Data items
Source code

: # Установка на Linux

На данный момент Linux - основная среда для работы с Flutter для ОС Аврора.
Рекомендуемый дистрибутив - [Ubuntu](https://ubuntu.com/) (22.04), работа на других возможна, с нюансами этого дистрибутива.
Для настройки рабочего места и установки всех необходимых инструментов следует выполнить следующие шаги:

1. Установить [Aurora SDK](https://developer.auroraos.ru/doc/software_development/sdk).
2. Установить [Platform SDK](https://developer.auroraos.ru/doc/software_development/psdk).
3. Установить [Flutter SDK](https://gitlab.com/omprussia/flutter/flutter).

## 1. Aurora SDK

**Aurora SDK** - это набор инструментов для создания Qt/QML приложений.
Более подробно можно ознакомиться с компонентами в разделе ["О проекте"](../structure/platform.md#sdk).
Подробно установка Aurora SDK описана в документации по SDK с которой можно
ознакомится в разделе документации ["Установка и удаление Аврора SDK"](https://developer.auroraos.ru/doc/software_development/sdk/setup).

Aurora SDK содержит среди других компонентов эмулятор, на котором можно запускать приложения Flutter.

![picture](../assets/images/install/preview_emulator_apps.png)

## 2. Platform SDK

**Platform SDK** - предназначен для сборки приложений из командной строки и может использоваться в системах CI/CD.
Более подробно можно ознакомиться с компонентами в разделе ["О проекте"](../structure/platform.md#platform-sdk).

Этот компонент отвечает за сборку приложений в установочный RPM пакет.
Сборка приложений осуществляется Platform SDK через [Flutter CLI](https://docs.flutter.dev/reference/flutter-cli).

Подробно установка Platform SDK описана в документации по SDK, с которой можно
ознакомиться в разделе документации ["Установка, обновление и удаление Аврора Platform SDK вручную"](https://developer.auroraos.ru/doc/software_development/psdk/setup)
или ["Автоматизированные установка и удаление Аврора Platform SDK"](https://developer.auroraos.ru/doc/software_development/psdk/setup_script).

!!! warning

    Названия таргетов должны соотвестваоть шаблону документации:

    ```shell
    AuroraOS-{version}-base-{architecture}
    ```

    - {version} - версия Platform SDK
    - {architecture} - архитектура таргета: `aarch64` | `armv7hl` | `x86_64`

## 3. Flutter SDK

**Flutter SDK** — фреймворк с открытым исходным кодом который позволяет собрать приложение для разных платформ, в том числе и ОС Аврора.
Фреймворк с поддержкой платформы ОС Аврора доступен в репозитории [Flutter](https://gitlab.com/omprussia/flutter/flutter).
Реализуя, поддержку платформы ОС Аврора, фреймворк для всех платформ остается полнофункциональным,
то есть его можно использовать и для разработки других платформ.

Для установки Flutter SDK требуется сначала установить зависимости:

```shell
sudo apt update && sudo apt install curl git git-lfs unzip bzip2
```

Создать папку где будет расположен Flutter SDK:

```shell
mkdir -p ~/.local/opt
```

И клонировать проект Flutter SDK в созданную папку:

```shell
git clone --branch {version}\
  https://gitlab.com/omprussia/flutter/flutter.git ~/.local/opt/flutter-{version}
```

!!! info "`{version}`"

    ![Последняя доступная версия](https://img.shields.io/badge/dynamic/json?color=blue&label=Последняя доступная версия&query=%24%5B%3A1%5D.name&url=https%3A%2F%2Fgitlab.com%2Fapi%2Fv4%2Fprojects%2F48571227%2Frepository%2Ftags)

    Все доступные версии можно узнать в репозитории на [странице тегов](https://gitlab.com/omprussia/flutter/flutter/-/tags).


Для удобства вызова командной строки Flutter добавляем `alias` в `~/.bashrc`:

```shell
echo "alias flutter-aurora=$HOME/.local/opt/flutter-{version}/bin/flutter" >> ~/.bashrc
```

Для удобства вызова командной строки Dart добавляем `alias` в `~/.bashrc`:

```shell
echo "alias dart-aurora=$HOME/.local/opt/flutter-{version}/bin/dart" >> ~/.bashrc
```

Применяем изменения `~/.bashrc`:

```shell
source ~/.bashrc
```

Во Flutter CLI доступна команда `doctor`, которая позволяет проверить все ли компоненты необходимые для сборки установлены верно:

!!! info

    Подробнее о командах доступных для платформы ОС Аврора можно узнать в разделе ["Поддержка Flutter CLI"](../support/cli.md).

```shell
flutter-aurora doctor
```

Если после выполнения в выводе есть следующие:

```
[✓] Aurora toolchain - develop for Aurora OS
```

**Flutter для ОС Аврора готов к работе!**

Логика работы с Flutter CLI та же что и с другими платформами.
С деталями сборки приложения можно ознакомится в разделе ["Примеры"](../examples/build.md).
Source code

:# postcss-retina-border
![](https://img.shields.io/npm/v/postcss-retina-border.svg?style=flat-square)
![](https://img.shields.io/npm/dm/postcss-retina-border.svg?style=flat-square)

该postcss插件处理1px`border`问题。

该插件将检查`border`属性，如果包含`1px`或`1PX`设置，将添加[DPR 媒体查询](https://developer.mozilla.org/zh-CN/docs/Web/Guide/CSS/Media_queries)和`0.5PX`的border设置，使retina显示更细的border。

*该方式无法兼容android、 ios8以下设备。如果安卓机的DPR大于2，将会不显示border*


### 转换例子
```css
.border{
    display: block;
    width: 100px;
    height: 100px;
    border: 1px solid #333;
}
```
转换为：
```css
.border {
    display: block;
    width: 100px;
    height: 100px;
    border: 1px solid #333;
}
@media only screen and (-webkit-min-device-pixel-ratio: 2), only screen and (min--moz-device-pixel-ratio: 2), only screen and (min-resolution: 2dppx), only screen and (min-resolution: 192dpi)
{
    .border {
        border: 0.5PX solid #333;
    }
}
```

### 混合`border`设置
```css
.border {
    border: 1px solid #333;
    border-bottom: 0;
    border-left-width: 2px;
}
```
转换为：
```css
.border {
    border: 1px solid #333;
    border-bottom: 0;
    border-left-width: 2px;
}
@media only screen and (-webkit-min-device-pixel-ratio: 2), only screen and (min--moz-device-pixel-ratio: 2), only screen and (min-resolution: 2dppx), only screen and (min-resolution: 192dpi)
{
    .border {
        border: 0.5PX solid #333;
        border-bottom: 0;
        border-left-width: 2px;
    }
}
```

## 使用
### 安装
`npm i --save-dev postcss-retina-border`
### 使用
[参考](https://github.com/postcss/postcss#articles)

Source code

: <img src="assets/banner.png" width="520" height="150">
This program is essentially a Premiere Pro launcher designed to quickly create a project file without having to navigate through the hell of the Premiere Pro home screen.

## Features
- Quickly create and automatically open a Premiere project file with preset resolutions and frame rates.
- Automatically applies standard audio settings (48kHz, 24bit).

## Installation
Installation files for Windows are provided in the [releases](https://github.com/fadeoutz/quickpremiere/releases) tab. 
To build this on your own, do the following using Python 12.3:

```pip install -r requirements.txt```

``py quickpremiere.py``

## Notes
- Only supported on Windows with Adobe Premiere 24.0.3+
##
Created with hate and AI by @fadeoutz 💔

Exercise: Could you repeat every record above exactly as it is written?

Exercise output:
Source code

: # Установка на Linux

На данный момент Linux - основная среда для работы с Flutter для ОС Аврора.
Рекомендуемый дистрибутив - [Ubuntu](https://ubuntu.com/) (22.04), работа на других возможна, с нюансами этого дистрибутива.
Для настройки рабочего места и установки всех необходимых инструментов следует выполнить следующие шаги:

1. Установить [Aurora SDK](https://developer.auroraos.ru/doc/software_development/sdk).
2. Установить [Platform SDK](https://developer.auroraos.ru/doc/software_development/psdk).
3. Установить [Flutter SDK](https://gitlab.com/omprussia/flutter/flutter).

## 1. Aurora SDK

**Aurora SDK** - это набор инструментов для создания Qt/QML приложений.
Более подробно можно ознакомиться с компонентами в разделе ["О проекте"](../structure/platform.md#sdk).
Подробно установка Aurora SDK описана в документации по SDK с которой можно
ознакомится в разделе документации ["Установка и удаление Аврора SDK"](https://developer.auroraos.ru/doc/software_development/sdk/setup).

Aurora SDK содержит среди других компонентов эмулятор, на котором можно запускать приложения Flutter.

![picture](../assets/images/install/preview_emulator_apps.png)

## 2. Platform SDK

**Platform SDK** - предназначен для сборки приложений из командной строки и может использоваться в системах CI/CD.
Более подробно можно ознакомиться с компонентами в разделе ["О проекте"](../structure/platform.md#platform-sdk).

Этот компонент отвечает за сборку приложений в установочный RPM пакет.
Сборка приложений осуществляется Platform SDK через [Flutter CLI](https://docs.flutter.dev/reference/flutter-cli).

Подробно установка Platform SDK описана в документации по SDK, с которой можно
ознакомиться в разделе документации ["Установка, обновление и удаление Аврора Platform SDK вручную"](https://developer.auroraos.ru/doc/software_development/psdk/setup)
или ["Автоматизированные установка и удаление Аврора Platform SDK"](https://developer.auroraos.ru/doc/software_development/psdk/setup_script).

!!! warning

    Названия таргетов должны соотвестваоть шаблону документации:

    ```shell
    AuroraOS-{version}-base-{architecture}
    ```

    - {version} - версия Platform SDK
    - {architecture} - архитектура таргета: `aarch64` | `armv7hl` | `x86_64`

## 3. Flutter SDK

**Flutter SDK** — фреймворк с открытым исходным кодом который позволяет собрать приложение для разных платформ, в том числе и ОС Аврора.
Фреймворк с поддержкой платформы ОС Аврора доступен в репозитории [Flutter](https://gitlab.com/omprussia/flutter/flutter).
Реализуя, поддержку платформы ОС Аврора, фреймворк для всех платформ остается полнофункциональным,
то есть его можно использовать и для разработки других платформ.

Для установки Flutter SDK требуется сначала установить зависимости:

```shell
sudo apt update && sudo apt install curl git git-lfs unzip bzip2
```

Создать папку где будет расположен Flutter SDK:

```shell
mkdir -p ~/.local/opt
```

И клонировать проект Flutter SDK в созданную папку:

```shell
git clone --branch {version}\
  https://gitlab.com/omprussia/flutter/flutter.git ~/.local/opt/flutter-{version}
```

!!! info "`{version}`"

    ![Последняя доступная версия](https://img.shields.io/badge/dynamic/json?color=blue&label=Последняя доступная версия&query=%24%5B%3A1%5D.name&url=https%3A%2F%2Fgitlab.com%2Fapi%2Fv4%2Fprojects%2F48571227%2Frepository%2Ftags)

    Все доступные версии можно узнать в репозитории на [странице тегов](https://gitlab.com/omprussia/flutter/flutter/-/tags).


Для удобства вызова командной строки Flutter добавляем `alias` в `~/.bashrc`:

```shell
echo "alias flutter-aurora=$HOME/.local/opt/flutter-{version}/bin/flutter" >> ~/.bashrc
```

Для удобства вызова командной строки Dart добавляем `alias` в `~/.bashrc`:

```shell
echo "alias dart-aurora=$HOME/.local/opt/flutter-{version}/bin/dart" >> ~/.bashrc
```

Применяем изменения `~/.bashrc`:

```shell
source ~/.bashrc
```

Во Flutter CLI доступна команда `doctor`, которая позволяет проверить все ли компоненты необходимые для сборки установлены верно:

!!! info

    Подробнее о командах доступных для платформы ОС Аврора можно узнать в разделе ["Поддержка Flutter CLI"](../support/cli.md).

```shell
flutter-aurora doctor
```

Если после выполнения в выводе есть следующие:

```
[✓] Aurora toolchain - develop for Aurora OS
```

**Flutter для ОС Аврора готов к работе!**

Логика работы с Flutter CLI та же что и с другими платформами.
С деталями сборки приложения можно ознакомится в разделе ["Примеры"](../examples/build.md).
Source code

:# postcss-retina-border
![](https://img.shields.io/npm/v/postcss-retina-border.svg?style=flat-square)
![](https://img.shields.io/npm/dm/postcss-retina-border.svg?style=flat-square)

该postcss插件处理1px`border`问题。

该插件将检查`border`属性，如果包含`1px`或`1PX`设置，将添加[DPR 媒体查询](https://developer.mozilla.org/zh-CN/docs/Web/Guide/CSS/Media_queries)和`0.5PX`的border设置，使retina显示更细的border。

*该方式无法兼容android、 ios8以下设备。如果安卓机的DPR大于2，将会不显示border*


### 转换例子
```css
.border{
    display: block;
    width: 100px;
    height: 100px;
    border: 1px solid #333;
}
```
转换为：
```css
.border {
    display: block;
    width: 100px;
    height: 100px;
    border: 1px solid #333;
}
@media only screen and (-webkit-min-device-pixel-ratio: 2), only screen and (min--moz-device-pixel-ratio: 2), only screen and (min-resolution: 2dppx), only screen and (min-resolution: 192dpi)
{
    .border {
        border: 0.5PX solid #333;
    }
}
```

### 混合`border`设置
```css
.border {
    border: 1px solid #333;
    border-bottom: 0;
    border-left-width: 2px;
}
```
转换为：
```css
.border {
    border: 1px solid #333;
    border-bottom: 0;
    border-left-width: 2px;
}
@media only screen and (-webkit-min-device-pixel-ratio: 2), only screen and (min--moz-device-pixel-ratio: 2), only screen and (min-resolution: 2dppx), only screen and (min-resolution: 192dpi)
{
    .border {
        border: 0.5PX solid #333;
        border-bottom: 0;
        border-left-width: 2px;
    }
}
```

## 使用
### 安装
`npm i --save-dev postcss-retina-border`
### 使用
[参考](https://github.com/postcss/postcss#articles)

Source code

: <img src="assets/banner.png" width="520" height="150">
This program is essentially a Premiere Pro launcher designed to quickly create a project file without having to navigate through the hell of the Premiere Pro home screen.

## Features
- Quickly create and automatically open a Premiere project file with preset resolutions and frame rates.
- Automatically applies standard audio settings (48kHz, 24bit).

## Installation
Installation files for Windows are provided in the [releases](https://github.com/fadeoutz/quickpremiere/releases) tab. 
To build this on your own, do the following using Python 12.3:

```pip install -r requirements.txt```

``py quickpremiere.py``

## Notes
- Only supported on Windows with Adobe Premiere 24.0.3+
##
Created with hate and AI by @fadeoutz 💔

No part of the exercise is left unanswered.